Torrential rains and spectacular lightning swept through Massachusetts late Thursday, bringing trees down, knocking out power, and forcing thousands gathered for early Fourth of July festivities to evacuate the Esplanade in Boston.
The thunderstorms slammed the Boston area at about 10:45 p.m., lighting up the skies over the Esplanade as concertgoers made an orderly exit from the iconic activities after the evacuation order was issued.
The storms began rolling through parts of Massachusetts this afternoon, and were expected to continue into Friday. About one to two inches of rain was expected Thursday night, said Rebecca Gould, a meteorologist with the National Weather Service in Taunton.
A severe thunderstorm warning for the Boston metro ended at about 11 p.m.
Those who went to the Esplanade festivities Thursday were met with temperatures in the mid-80s and high humidity, sending many to medical tents for treatment, according to Boston EMS.
The heavy rains brought flash floods in the area of Newburyport and Hampton, N.H. The National Weather Service had issued flash flood warnings for Western Massachusetts into Southern New Hampshire beginning at noon and going through the evening. Urban areas like Boston, where there is poor drainage, are at risk for street flooding.
Areas in the storm’s path Thursday experienced issues including downed trees, power outages, and floods.
Troopers responded to numerous reports of fallen trees that blocked roads, according to State Police spokesman David Procopio. Removal crews handled trees across Route 125 in Andover, and Interstate 91 in Northampton and Hatfield, resulting in lane closures, he said.
Power outages occurred throughout the state, with State Police reporting power losses in Western Massachusetts. Residents of Cambridge and Waltham also reported power outages on social media.
Severe thunderstorm warnings were in place late Thursday for Worcester County as well, where residents are urged to be cautious of hail.

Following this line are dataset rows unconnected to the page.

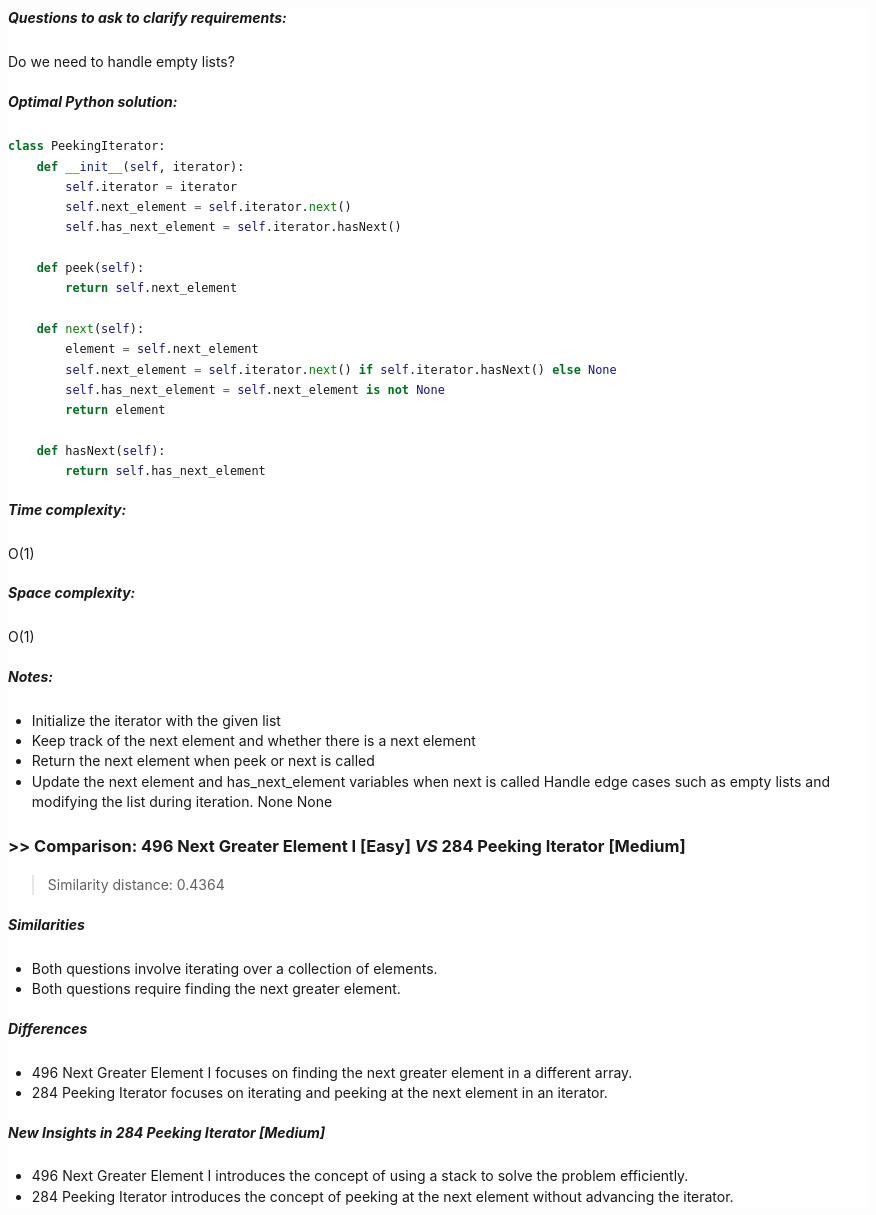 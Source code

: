 ##### Questions to ask to clarify requirements:
Do we need to handle empty lists?

##### Optimal Python solution:
```python
class PeekingIterator:
    def __init__(self, iterator):
        self.iterator = iterator
        self.next_element = self.iterator.next()
        self.has_next_element = self.iterator.hasNext()

    def peek(self):
        return self.next_element

    def next(self):
        element = self.next_element
        self.next_element = self.iterator.next() if self.iterator.hasNext() else None
        self.has_next_element = self.next_element is not None
        return element

    def hasNext(self):
        return self.has_next_element
```
##### Time complexity:
O(1)
##### Space complexity:
O(1)
##### Notes:

- Initialize the iterator with the given list
- Keep track of the next element and whether there is a next element
- Return the next element when peek or next is called
- Update the next element and has_next_element variables when next is called
Handle edge cases such as empty lists and modifying the list during iteration.
None
None
    
### >> Comparison: 496 Next Greater Element I [Easy] *VS* 284 Peeking Iterator [Medium]
> Similarity distance: 0.4364
##### Similarities

- Both questions involve iterating over a collection of elements.
- Both questions require finding the next greater element.
##### Differences

- 496 Next Greater Element I focuses on finding the next greater element in a different array.
- 284 Peeking Iterator focuses on iterating and peeking at the next element in an iterator.
##### New Insights in 284 Peeking Iterator [Medium]

- 496 Next Greater Element I introduces the concept of using a stack to solve the problem efficiently.
- 284 Peeking Iterator introduces the concept of peeking at the next element without advancing the iterator.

Forecasters say Hurricane Arthur will make its closest pass to New England from Friday night into Saturday morning. Arthur began Thursday as a Category 1 hurricane, the weakest kind, but it grew into a Category 2 hurricane at 9 p.m, according to weather service tracking data.

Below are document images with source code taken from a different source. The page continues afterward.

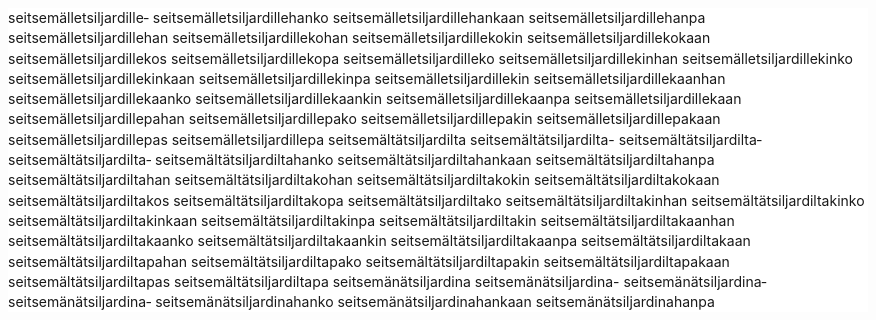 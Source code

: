 seitsemälletsiljardille‑
seitsemälletsiljardillehanko
seitsemälletsiljardillehankaan
seitsemälletsiljardillehanpa
seitsemälletsiljardillehan
seitsemälletsiljardillekohan
seitsemälletsiljardillekokin
seitsemälletsiljardillekokaan
seitsemälletsiljardillekos
seitsemälletsiljardillekopa
seitsemälletsiljardilleko
seitsemälletsiljardillekinhan
seitsemälletsiljardillekinko
seitsemälletsiljardillekinkaan
seitsemälletsiljardillekinpa
seitsemälletsiljardillekin
seitsemälletsiljardillekaanhan
seitsemälletsiljardillekaanko
seitsemälletsiljardillekaankin
seitsemälletsiljardillekaanpa
seitsemälletsiljardillekaan
seitsemälletsiljardillepahan
seitsemälletsiljardillepako
seitsemälletsiljardillepakin
seitsemälletsiljardillepakaan
seitsemälletsiljardillepas
seitsemälletsiljardillepa
seitsemältätsiljardilta
seitsemältätsiljardilta-
seitsemältätsiljardilta‐
seitsemältätsiljardilta‑
seitsemältätsiljardiltahanko
seitsemältätsiljardiltahankaan
seitsemältätsiljardiltahanpa
seitsemältätsiljardiltahan
seitsemältätsiljardiltakohan
seitsemältätsiljardiltakokin
seitsemältätsiljardiltakokaan
seitsemältätsiljardiltakos
seitsemältätsiljardiltakopa
seitsemältätsiljardiltako
seitsemältätsiljardiltakinhan
seitsemältätsiljardiltakinko
seitsemältätsiljardiltakinkaan
seitsemältätsiljardiltakinpa
seitsemältätsiljardiltakin
seitsemältätsiljardiltakaanhan
seitsemältätsiljardiltakaanko
seitsemältätsiljardiltakaankin
seitsemältätsiljardiltakaanpa
seitsemältätsiljardiltakaan
seitsemältätsiljardiltapahan
seitsemältätsiljardiltapako
seitsemältätsiljardiltapakin
seitsemältätsiljardiltapakaan
seitsemältätsiljardiltapas
seitsemältätsiljardiltapa
seitsemänätsiljardina
seitsemänätsiljardina-
seitsemänätsiljardina‐
seitsemänätsiljardina‑
seitsemänätsiljardinahanko
seitsemänätsiljardinahankaan
seitsemänätsiljardinahanpa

The concert and fireworks in Boston, which had been scheduled for Friday, were moved to Thursday because of the impending storm.
Arthur is expected to push heavy rains and possible tropical downpours onto Eastern Massachusetts on Friday. The Cape and islands will be at the greatest risk for downpours and strong winds, but the effects will be felt farther inland as well, forecasters said.
“The best chance for storms by Friday afternoon will be in Eastern Massachusetts and Rhode Island. We’re looking at chances of about 85 percent,” said William Babcock, of the weather service.
By Friday evening, tropical storm conditions are possible in most of Massachusetts, meaning winds speeds of over 39 miles per hour, tropical downpours, building seas, and rip currents. Areas of Cape Cod and Nantucket are currently under a tropical storm warning.
“The remnants of Arthur are expected to fully move away by Friday night,” said Kimberly Buttrick of the weather service, leaving sunny, cool weather for Saturday and Sunday.
Forecasters said mariners should be wary, issuing a hurricane warning for some areas off the coast, predicting seas building to 19 to 34 feet on Friday night on Georges Bank before subsiding Saturday.
The forecasters also issued a tropical storm warning for the ocean just south and southeast of Massachusetts, saying boats should be secured and mariners should remain in port.
Beachgoers should still be cautious this weekend, Buttrick said. There is a high risk of rip currents as Arthur churns away from the coast.
Saturday, temperatures should hover in the low 80s with full sun during the day. Overnight is expected to be clear, with temperatures in the low 60s.
Sunday is expected to be sunny as well, with temperatures in the low 80s. Clouds may move in by Sunday evening, with temperatures in the upper 60s.